===== Dataset =====
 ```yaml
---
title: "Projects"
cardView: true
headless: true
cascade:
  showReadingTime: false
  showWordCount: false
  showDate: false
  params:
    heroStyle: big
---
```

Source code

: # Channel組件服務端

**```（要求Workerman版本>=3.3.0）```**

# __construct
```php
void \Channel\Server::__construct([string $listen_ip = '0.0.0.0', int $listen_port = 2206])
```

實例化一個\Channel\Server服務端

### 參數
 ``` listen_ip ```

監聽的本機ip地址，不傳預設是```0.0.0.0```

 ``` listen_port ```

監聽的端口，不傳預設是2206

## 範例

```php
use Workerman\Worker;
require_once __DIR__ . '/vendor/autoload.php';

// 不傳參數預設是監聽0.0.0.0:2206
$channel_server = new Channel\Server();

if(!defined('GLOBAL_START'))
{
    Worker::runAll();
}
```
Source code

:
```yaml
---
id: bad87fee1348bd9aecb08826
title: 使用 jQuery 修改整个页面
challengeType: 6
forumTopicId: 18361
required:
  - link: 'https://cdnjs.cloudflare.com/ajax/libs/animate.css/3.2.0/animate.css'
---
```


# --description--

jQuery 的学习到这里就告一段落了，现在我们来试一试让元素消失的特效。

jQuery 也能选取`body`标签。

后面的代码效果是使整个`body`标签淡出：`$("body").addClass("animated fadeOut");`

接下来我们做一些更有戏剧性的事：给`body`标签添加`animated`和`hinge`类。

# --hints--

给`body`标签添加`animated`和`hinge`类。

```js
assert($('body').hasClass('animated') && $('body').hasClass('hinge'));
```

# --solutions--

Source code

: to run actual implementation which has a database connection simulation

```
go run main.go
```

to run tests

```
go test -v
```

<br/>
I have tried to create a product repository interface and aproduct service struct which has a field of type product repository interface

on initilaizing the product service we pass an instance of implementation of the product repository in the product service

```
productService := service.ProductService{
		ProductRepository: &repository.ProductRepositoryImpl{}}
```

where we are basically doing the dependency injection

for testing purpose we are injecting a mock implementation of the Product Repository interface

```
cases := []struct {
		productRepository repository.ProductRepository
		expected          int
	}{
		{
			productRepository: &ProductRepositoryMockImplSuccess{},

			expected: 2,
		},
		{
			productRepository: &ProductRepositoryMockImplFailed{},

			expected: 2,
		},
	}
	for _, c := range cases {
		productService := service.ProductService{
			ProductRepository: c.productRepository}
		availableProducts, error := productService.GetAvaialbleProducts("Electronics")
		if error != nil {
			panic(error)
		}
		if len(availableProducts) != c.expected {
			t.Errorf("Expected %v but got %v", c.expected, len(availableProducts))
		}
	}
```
=====
===== Dataset =====
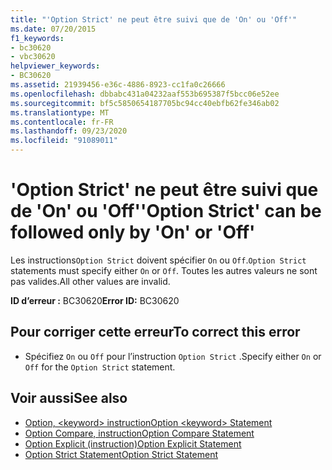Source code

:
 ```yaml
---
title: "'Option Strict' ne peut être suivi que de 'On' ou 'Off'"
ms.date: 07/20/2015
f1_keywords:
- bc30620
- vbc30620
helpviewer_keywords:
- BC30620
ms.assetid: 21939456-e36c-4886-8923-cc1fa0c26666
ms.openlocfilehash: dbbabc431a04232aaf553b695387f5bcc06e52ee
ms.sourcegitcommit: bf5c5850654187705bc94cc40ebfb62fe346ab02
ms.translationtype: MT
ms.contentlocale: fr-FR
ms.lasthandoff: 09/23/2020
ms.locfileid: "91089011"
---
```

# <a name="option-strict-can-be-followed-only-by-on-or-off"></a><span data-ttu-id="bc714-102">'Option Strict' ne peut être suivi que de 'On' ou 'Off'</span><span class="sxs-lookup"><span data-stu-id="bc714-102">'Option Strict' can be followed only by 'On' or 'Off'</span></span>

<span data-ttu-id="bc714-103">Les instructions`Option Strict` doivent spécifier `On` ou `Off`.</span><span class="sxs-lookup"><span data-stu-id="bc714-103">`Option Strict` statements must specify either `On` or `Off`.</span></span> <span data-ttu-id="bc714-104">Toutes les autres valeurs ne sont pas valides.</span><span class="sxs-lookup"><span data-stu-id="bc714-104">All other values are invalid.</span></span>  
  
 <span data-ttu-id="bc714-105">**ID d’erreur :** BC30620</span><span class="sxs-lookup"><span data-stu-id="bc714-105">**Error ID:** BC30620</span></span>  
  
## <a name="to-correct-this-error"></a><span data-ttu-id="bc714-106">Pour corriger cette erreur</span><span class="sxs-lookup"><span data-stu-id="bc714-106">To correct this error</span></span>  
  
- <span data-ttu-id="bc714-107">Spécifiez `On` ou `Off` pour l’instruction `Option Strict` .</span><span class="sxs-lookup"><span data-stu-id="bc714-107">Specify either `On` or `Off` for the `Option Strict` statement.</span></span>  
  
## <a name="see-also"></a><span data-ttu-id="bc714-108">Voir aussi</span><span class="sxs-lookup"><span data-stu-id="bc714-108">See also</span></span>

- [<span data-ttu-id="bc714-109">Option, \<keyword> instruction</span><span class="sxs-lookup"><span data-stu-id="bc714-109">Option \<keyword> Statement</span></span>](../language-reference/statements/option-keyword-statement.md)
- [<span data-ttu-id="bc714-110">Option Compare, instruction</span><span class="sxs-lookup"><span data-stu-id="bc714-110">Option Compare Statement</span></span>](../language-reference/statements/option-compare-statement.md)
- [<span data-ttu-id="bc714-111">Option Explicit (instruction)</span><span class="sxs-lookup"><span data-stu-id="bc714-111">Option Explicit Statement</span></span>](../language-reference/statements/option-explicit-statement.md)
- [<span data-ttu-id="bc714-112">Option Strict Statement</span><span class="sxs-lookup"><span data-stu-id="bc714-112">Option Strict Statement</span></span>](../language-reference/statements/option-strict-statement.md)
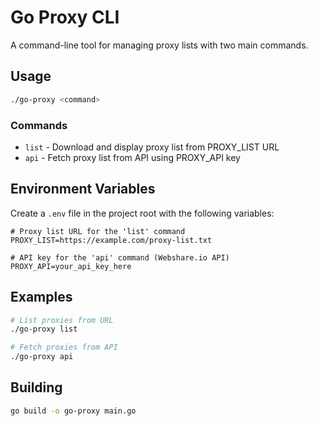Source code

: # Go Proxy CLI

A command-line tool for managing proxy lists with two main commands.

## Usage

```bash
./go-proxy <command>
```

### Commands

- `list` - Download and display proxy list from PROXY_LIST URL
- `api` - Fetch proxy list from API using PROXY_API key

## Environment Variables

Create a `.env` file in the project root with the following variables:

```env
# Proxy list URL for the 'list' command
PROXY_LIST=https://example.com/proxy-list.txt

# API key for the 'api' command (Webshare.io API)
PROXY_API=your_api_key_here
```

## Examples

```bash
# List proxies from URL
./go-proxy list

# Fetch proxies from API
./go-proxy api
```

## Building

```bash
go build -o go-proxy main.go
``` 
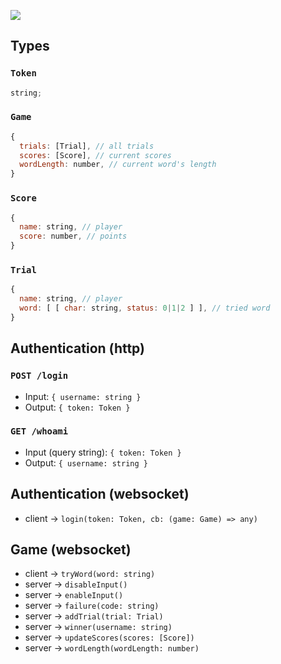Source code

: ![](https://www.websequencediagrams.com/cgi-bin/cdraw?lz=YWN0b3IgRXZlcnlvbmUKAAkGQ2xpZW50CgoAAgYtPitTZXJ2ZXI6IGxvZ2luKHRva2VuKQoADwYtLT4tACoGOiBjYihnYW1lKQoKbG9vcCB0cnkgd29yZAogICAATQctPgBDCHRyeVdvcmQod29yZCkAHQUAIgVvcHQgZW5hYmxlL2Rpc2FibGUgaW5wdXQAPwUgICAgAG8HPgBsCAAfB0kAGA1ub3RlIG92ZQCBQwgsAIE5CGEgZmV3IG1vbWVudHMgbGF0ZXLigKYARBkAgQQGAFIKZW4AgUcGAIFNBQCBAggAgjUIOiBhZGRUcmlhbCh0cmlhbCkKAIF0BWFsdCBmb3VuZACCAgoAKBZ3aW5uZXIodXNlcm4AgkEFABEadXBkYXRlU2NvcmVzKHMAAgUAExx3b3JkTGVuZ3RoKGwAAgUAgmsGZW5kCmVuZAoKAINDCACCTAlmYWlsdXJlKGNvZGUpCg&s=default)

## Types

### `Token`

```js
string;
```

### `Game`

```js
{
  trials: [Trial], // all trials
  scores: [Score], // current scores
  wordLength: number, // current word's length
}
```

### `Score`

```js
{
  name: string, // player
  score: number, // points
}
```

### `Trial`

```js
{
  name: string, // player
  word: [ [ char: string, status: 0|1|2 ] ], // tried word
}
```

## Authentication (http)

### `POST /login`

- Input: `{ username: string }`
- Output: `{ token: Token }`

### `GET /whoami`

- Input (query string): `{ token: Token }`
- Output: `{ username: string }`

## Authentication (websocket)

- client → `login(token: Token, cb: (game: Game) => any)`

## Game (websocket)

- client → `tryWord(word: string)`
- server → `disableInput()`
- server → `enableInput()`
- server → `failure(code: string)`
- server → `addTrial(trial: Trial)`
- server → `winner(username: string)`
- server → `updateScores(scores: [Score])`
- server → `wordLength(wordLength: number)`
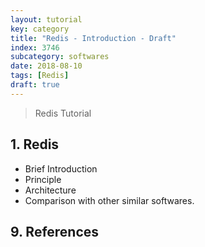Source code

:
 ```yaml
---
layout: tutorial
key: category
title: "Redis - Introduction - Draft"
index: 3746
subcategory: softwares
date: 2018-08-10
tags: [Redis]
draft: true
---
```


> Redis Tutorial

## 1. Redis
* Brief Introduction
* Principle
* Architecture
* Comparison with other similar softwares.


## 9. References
=====
[Exercise] What you return should be exactly the lines above, starting at the one with "## 1. Redis" and ending at the one with "## 9. References", and nothing else.

[Solved problem]
## 1. Redis
* Brief Introduction
* Principle
* Architecture
* Comparison with other similar softwares.


## 9. References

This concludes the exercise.